From the left to right: Gocha Tevdoradze, Giorgi Lomia and Ada Marshania, Alliance of Patriots MPs at a press conference on Friday.

TBILISI, DFWatch–Three members of the Georgian parliament are to visit Moscow and meet the Russian Duma member whose recent visit to Tbilisi led to the country’s worst political crisis for years.

The three Georgian MPs represent the Alliance of Patriots and plan to meet Duma member Sergey Gavrilov, who sparked outrage last month when he sat in the speaker’s chair in the parliament building in Tbilisi during a conference for parliamentarians from Orthodox countries.

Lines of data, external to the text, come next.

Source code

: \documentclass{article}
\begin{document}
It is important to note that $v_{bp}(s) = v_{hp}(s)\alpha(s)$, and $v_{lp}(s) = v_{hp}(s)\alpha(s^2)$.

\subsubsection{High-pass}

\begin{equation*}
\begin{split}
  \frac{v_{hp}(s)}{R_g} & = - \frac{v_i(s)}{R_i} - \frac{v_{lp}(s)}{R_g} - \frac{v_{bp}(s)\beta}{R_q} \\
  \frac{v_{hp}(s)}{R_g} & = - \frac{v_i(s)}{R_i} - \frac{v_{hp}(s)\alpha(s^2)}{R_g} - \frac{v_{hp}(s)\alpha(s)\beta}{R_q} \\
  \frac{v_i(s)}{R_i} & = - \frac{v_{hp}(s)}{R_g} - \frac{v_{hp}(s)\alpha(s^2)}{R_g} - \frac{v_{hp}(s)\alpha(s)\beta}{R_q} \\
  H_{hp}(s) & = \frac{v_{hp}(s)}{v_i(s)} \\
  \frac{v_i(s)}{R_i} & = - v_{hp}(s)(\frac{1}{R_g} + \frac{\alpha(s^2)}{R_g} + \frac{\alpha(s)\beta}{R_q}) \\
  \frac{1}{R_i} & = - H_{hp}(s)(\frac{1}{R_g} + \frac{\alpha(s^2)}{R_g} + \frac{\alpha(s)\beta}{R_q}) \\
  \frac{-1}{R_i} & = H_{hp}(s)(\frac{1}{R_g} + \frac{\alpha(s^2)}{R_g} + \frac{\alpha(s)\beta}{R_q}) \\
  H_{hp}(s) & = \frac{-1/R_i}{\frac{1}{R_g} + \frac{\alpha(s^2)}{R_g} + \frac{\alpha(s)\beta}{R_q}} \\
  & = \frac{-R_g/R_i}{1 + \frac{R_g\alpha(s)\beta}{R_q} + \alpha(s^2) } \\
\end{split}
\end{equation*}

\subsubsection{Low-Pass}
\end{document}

A party spokesperson said the visit, which also includes meetings with other Russian politicians, aims to enhance relations between the two countries.

Alliance of Patriots (AP) is a political party that is generally perceived as having pro-Russian sympathies.

Its MPs Ada Marshania, Giorgi Lomia and Gocha Tevdoradze will also meet Konstantin Kosachev, who chairs the Foreign Affairs Committee in the Russian parliament’s upper chamber and is notorious for his staunch pro-Putin stance.

Another of the group’s scheduled meetings is with Leonid Kalashnikov, head of the Committee on Commonwealth of Independent States Affairs, Eurasian Integration and Relations with Compatriots at the State Duma, the lower chamber of Russia’s parliament.

Direct flights between Georgia and Russia were suspended on July 8, and the delegation will reach Moscow via Yerevan, Ada Marshania told journalists on Friday.

“We are sure that our visit to Moscow will bring good to the country,” Giorgi Lomia, chairman of the AP parliamentary faction, said at a press conference on Friday.

The recent sanctions imposed by Russia, as well as Georgia’s breakaway regions of Abkhazia and South Ossetia will also be on the agenda during the visit, Lomia said.

AP members have earlier visited Moscow on several occasions and held talks with Russian politicians, a practice some see as capitulation or collaboration with the enemy.

The party flatly denies these accusations, claiming instead that their only goal is to ease the hardships of ordinary Georgians hit by the Russian sanctions.

On June 21, President Vladimir Putin issued a decree to facilitate the evacuation of Russian tourists from Georgia. The decree also bans Russian airlines from flights to Georgia from July 8. Russia also ‘recommended’ that tourism agencies discontinue sales of tours to Georgia.